Directions for this task >>
Collect each line of the records containing the string "为计量单位计算".

Available data >>
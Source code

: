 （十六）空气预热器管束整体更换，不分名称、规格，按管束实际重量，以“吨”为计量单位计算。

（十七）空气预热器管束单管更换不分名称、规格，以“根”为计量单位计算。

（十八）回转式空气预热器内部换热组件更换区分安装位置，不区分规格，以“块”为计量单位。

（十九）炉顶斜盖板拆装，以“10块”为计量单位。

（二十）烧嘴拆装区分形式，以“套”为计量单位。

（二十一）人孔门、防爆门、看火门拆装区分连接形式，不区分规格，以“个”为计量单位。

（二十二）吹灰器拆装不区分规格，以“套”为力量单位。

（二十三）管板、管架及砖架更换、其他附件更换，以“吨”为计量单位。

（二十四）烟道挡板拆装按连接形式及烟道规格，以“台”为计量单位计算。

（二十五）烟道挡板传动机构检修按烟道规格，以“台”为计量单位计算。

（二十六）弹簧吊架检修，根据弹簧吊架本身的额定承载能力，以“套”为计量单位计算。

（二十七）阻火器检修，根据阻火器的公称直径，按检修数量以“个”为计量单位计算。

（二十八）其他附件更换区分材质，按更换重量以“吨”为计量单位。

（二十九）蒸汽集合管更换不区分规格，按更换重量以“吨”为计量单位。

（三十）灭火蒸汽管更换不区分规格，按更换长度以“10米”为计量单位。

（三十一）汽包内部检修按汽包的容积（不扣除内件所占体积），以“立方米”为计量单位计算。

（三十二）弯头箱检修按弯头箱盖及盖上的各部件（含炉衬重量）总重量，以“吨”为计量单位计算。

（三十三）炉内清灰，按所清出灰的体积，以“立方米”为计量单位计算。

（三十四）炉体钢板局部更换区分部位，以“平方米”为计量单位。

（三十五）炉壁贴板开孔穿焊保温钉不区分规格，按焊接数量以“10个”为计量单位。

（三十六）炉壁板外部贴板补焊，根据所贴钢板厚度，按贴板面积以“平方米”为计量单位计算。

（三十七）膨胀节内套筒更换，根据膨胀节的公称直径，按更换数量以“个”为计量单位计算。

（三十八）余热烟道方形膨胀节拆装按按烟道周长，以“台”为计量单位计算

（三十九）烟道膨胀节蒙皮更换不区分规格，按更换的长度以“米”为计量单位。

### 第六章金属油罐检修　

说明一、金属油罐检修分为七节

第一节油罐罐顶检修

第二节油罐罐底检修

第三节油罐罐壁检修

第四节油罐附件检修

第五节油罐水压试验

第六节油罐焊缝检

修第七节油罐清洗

The answer >>
: （十六）空气预热器管束整体更换，不分名称、规格，按管束实际重量，以“吨”为计量单位计算。
（十七）空气预热器管束单管更换不分名称、规格，以“根”为计量单位计算。
（二十四）烟道挡板拆装按连接形式及烟道规格，以“台”为计量单位计算。
（二十五）烟道挡板传动机构检修按烟道规格，以“台”为计量单位计算。
（二十六）弹簧吊架检修，根据弹簧吊架本身的额定承载能力，以“套”为计量单位计算。
（二十七）阻火器检修，根据阻火器的公称直径，按检修数量以“个”为计量单位计算。
（三十一）汽包内部检修按汽包的容积（不扣除内件所占体积），以“立方米”为计量单位计算。
（三十二）弯头箱检修按弯头箱盖及盖上的各部件（含炉衬重量）总重量，以“吨”为计量单位计算。
（三十三）炉内清灰，按所清出灰的体积，以“立方米”为计量单位计算。
（三十六）炉壁板外部贴板补焊，根据所贴钢板厚度，按贴板面积以“平方米”为计量单位计算。
（三十七）膨胀节内套筒更换，根据膨胀节的公称直径，按更换数量以“个”为计量单位计算。
（三十八）余热烟道方形膨胀节拆装按按烟道周长，以“台”为计量单位计算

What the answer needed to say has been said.